BEGIN Input records

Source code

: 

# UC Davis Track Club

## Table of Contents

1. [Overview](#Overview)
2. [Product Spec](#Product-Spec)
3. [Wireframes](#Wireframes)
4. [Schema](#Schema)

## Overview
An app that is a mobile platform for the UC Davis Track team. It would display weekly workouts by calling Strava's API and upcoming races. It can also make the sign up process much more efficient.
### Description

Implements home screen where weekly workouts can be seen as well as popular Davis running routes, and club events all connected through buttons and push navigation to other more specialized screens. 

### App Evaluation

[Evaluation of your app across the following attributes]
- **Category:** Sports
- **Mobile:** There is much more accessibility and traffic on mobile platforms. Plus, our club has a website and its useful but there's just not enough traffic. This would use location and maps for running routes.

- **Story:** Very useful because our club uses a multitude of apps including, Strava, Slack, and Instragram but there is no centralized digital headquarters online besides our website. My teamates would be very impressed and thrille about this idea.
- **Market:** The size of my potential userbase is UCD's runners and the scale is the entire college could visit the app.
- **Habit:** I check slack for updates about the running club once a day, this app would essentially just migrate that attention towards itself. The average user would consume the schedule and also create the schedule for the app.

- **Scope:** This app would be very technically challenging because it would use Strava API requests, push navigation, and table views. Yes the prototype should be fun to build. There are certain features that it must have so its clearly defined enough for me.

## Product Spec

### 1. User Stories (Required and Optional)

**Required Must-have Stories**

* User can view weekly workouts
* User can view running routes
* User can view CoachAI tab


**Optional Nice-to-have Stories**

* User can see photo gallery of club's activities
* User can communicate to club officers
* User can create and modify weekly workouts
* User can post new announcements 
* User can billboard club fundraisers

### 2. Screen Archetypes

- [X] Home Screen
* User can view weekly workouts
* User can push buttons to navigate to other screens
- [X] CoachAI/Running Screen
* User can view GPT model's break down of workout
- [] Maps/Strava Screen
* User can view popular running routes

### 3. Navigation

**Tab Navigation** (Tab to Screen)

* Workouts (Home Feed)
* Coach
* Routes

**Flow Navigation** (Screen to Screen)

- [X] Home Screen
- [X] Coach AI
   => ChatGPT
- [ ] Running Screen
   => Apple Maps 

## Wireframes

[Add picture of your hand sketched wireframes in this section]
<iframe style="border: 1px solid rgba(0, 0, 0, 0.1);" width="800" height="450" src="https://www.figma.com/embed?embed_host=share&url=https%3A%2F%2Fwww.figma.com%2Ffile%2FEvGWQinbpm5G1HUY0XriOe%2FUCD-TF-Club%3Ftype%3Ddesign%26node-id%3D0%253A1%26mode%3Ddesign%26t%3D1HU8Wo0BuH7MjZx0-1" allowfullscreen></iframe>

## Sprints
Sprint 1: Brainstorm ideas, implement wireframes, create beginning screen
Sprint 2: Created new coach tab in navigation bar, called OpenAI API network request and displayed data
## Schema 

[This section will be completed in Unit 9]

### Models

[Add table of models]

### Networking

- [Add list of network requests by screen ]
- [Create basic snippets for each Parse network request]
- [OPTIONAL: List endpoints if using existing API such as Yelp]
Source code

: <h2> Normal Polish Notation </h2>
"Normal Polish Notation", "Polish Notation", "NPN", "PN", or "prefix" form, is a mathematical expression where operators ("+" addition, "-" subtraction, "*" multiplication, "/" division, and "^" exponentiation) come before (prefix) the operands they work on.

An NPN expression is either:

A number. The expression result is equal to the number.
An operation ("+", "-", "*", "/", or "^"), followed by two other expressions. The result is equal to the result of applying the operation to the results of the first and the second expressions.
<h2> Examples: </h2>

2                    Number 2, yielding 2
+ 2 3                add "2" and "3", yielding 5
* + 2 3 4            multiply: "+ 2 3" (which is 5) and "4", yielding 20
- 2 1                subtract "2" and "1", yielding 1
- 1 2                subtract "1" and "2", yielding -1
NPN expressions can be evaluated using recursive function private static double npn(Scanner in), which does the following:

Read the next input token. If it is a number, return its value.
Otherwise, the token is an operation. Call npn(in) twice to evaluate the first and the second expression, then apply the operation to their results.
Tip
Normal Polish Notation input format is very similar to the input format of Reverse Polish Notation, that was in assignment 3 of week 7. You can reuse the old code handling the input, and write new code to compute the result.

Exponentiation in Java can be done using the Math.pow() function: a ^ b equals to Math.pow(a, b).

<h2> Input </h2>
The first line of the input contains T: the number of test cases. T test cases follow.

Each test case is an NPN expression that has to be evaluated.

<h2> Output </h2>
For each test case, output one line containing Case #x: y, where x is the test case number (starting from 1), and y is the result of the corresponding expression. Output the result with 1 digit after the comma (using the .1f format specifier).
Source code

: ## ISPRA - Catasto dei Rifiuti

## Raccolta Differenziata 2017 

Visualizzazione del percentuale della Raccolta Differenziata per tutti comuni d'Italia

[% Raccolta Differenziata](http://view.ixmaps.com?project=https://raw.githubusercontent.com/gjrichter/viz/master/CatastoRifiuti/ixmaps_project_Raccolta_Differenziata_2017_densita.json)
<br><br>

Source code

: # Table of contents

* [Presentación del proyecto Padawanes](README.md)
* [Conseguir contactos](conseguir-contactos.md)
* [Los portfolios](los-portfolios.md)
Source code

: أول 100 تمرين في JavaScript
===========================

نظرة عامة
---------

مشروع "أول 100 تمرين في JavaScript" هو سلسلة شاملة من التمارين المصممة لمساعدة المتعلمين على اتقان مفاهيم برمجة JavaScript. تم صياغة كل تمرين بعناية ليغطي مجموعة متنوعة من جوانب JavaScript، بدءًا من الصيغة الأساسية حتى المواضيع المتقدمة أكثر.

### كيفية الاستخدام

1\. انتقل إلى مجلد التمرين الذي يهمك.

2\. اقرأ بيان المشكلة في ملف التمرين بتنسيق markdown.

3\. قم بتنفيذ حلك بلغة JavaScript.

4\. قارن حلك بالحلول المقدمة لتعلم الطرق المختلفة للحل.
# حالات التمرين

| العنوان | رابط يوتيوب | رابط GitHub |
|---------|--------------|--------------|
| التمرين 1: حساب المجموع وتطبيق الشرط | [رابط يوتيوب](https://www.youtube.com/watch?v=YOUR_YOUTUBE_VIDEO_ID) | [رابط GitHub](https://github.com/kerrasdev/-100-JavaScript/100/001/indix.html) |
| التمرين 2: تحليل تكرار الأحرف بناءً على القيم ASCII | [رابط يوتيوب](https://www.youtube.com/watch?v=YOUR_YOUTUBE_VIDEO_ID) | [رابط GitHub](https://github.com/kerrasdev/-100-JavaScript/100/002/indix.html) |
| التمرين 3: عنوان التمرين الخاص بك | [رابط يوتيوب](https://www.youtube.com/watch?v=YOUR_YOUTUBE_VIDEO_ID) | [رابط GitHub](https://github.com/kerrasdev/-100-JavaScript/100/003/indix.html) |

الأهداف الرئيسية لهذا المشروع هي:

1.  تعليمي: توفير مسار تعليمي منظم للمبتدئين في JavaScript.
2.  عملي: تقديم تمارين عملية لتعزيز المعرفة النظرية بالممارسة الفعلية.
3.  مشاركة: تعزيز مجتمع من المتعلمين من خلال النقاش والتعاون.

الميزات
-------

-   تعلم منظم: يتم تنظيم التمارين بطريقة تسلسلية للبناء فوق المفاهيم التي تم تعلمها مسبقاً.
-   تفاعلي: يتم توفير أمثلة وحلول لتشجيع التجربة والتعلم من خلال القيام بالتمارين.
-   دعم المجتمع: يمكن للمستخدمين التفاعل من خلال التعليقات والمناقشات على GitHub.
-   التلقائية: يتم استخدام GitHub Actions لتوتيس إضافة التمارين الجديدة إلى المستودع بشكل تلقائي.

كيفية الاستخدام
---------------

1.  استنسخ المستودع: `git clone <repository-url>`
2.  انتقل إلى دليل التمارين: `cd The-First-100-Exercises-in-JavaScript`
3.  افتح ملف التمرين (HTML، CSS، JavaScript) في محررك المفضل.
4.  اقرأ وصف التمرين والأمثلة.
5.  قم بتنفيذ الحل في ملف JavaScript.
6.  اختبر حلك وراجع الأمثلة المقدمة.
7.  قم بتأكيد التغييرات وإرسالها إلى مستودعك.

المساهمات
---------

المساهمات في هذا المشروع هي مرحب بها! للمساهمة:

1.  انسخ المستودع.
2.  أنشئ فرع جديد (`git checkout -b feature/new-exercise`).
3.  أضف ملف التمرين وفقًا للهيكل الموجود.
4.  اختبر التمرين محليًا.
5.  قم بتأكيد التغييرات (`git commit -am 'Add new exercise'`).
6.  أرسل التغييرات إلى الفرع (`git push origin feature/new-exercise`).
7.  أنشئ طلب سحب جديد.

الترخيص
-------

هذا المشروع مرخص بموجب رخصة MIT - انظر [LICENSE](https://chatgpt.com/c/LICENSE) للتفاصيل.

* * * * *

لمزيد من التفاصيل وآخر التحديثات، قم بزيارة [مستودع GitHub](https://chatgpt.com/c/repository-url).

END Input records

■ What the task asks:
Only the lines from the one containing "أنشئ فرع جديد" through the final line above should be duplicated, exactly as they stand.

■ Task result:
2.  أنشئ فرع جديد (`git checkout -b feature/new-exercise`).
3.  أضف ملف التمرين وفقًا للهيكل الموجود.
4.  اختبر التمرين محليًا.
5.  قم بتأكيد التغييرات (`git commit -am 'Add new exercise'`).
6.  أرسل التغييرات إلى الفرع (`git push origin feature/new-exercise`).
7.  أنشئ طلب سحب جديد.

الترخيص
-------

هذا المشروع مرخص بموجب رخصة MIT - انظر [LICENSE](https://chatgpt.com/c/LICENSE) للتفاصيل.

* * * * *

لمزيد من التفاصيل وآخر التحديثات، قم بزيارة [مستودع GitHub](https://chatgpt.com/c/repository-url).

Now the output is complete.